I'm going to be pedantic, but within reason: users != customers. I know you
mentioned that they have yet to attempt to monetize, but until they try we
can't make accurate predictions on their level of revenue. I think the author
is trying to say VC's aren't trying to play a game of make believe when it
comes to future revenue, but rather are making the investment in the
community.

------
marcamillion
This is definitely interesting and insightful, especially the lead-gen aspect
of investing in OSS with the prospect of future leads. Kind of like a16z
investing in PandoDaily - surely that won't provide a legit return, but it
will give high visibility into the ecosystem.

However, I disagree about the Github portion.

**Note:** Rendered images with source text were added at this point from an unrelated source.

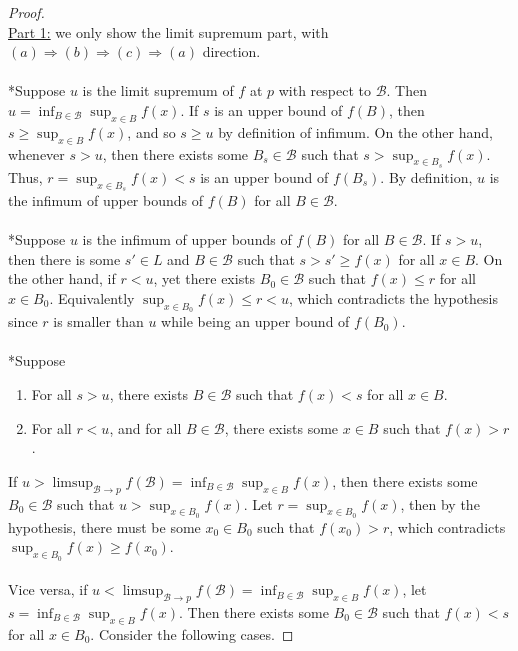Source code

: \documentclass{treatise}
\begin{document}
\begin{proof} \ \\
\underline{Part 1:} we only show the limit supremum part, with $(a) \Rightarrow (b) \Rightarrow (c) \Rightarrow (a)$ direction.
\\
\\
*Suppose $u$ is the limit supremum of $f$ at $p$ with respect to $\mathcal{B}$. Then $u = \inf_{B \in \mathcal{B}} \sup_{x \in B} f(x)$. If $s$ is an upper bound of $f(B)$, then $s \geq \sup_{x \in B} f(x)$, and so $s \geq u$ by definition of infimum. On the other hand, whenever $s > u$, then there exists some $B_s \in \mathcal{B}$ such that $s > \sup_{x \in B_s} f(x)$. Thus, $r = \sup_{x \in B_s} f(x) < s$ is an upper bound of $f(B_s)$. By definition, $u$ is the infimum of upper bounds of $f(B)$ for all $B \in \mathcal{B}$.
\\
\\
*Suppose $u$ is the infimum of upper bounds of $f(B)$ for all $B \in \mathcal{B}$. If $s > u$, then there is some $s' \in L$ and $B \in \mathcal{B}$ such that $s > s' \geq f(x)$ for all $x \in B$. On the other hand, if $r < u$, yet there exists $B_0 \in \mathcal{B}$ such that $f(x) \leq r$ for all $x \in B_0$. Equivalently $\sup_{x \in B_0} f(x) \leq r < u$, which contradicts the hypothesis since $r$ is smaller than $u$ while being an upper bound of $f(B_0)$.
\\
\\
*Suppose
\begin{enumerate}
    \item For all $s > u$, there exists $B \in \mathcal{B}$ such that $f(x) < s$ for all $x \in B$.
    \item For all $r < u$, and for all $B \in \mathcal{B}$, there exists some $x \in B$ such that $f(x) > r$.
\end{enumerate}
If $u > \limsup_{\mathcal{B} \to p} f(\mathcal{B}) = \inf_{B \in \mathcal{B}} \sup_{x \in B} f(x)$, then there exists some $B_0 \in \mathcal{B}$ such that $u > \sup_{x \in B_0} f(x)$. Let $r = \sup_{x \in B_0} f(x)$, then by the hypothesis, there must be some $x_0 \in B_0$ such that $f(x_0) > r$, which contradicts $\sup_{x \in B_0} f(x) \geq f(x_0)$.
\\
\\
Vice versa, if $u < \limsup_{\mathcal{B} \to p} f(\mathcal{B}) = \inf_{B \in \mathcal{B}} \sup_{x \in B} f(x)$, let $s = \inf_{B \in \mathcal{B}} \sup_{x \in B} f(x)$. Then there exists some $B_0 \in \mathcal{B}$ such that $f(x) < s$ for all $x \in B_0$. Consider the following cases.

\end{proof}
\end{document}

The Github investment was the perfect type of investment. They conquered the
consumer side of the market, they knew their customer acquisition cost, were
growing quickly and were profitable. It was the perfect example of just
pouring gasoline on a fire to accelerate things.

The next logical step is to move into the enterprise, which they have been
doing. I suspect that their customer acquisition costs into the enterprise are
just as low as the consumer side - because they will have internal advocates
from the same developers that either have a free/paid account on the consumer
side.

So it is the perfect, de-risked, investment for any investor. A16Z happens to
be cream of the crop, so they were lucky enough to get that deal.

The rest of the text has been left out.